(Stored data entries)
────

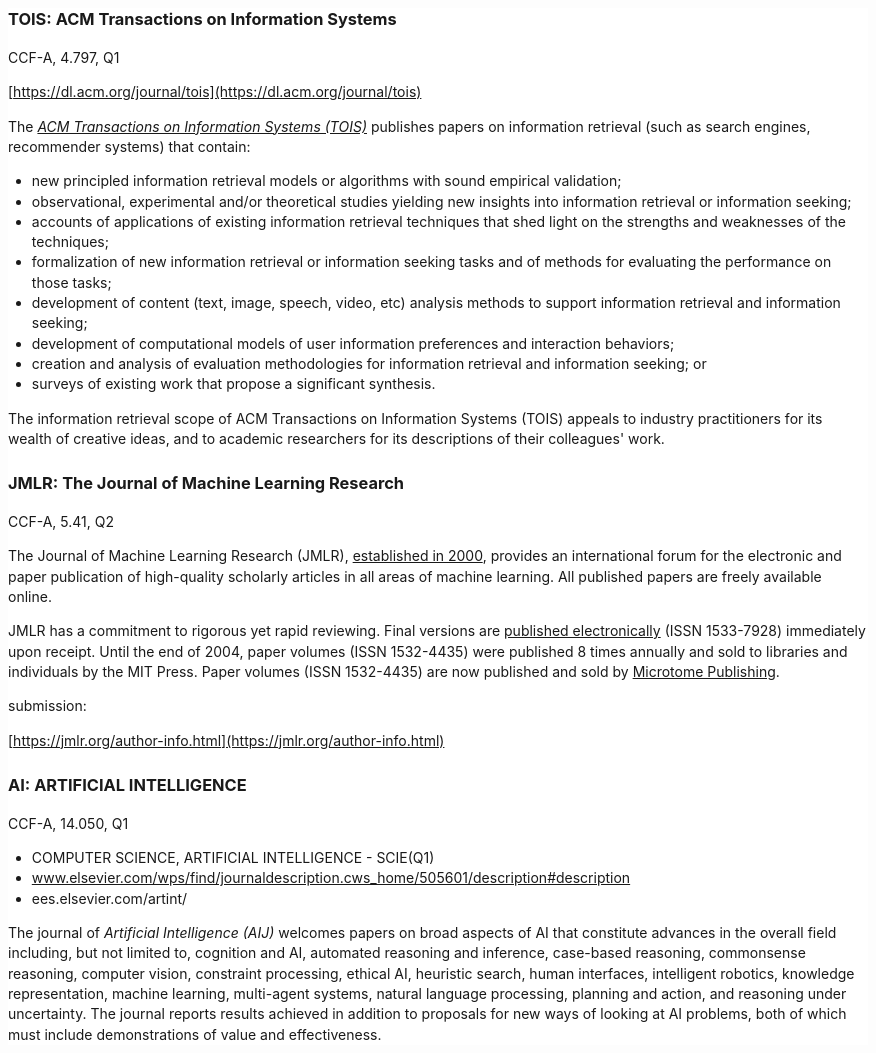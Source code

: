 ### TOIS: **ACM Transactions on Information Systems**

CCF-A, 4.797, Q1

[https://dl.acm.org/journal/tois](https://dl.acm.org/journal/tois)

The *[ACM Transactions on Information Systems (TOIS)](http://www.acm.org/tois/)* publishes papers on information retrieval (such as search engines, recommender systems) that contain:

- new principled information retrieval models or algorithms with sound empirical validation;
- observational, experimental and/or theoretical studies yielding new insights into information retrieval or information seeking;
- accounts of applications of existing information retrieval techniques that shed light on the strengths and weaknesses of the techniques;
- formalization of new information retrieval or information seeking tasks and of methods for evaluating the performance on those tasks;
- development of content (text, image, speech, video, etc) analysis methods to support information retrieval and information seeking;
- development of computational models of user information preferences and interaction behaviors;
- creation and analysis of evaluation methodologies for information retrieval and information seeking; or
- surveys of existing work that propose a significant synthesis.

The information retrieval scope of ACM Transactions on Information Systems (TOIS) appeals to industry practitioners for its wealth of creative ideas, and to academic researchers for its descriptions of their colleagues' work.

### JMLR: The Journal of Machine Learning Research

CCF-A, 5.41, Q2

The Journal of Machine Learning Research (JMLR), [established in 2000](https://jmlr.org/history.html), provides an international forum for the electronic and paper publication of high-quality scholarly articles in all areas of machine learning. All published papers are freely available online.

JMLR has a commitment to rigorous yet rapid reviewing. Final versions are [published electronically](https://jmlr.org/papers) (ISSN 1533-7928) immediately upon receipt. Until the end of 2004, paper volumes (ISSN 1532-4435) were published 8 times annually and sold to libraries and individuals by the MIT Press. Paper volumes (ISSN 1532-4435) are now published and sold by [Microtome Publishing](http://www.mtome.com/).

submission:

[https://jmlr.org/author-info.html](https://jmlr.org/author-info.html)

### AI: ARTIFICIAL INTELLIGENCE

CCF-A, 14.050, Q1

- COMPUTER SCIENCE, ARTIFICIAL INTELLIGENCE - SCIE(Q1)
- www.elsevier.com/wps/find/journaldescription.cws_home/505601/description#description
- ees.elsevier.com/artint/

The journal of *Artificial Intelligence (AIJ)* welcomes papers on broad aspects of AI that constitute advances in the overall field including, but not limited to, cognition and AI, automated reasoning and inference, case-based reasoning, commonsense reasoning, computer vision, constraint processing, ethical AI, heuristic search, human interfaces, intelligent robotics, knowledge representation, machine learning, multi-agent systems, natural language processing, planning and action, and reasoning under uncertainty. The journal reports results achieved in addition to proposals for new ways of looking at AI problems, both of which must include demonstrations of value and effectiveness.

────

## Task
Reading through the records above, report each line in which the string "analysis" is found.

## Finished task
- development of content (text, image, speech, video, etc) analysis methods to support information retrieval and information seeking;
- creation and analysis of evaluation methodologies for information retrieval and information seeking; or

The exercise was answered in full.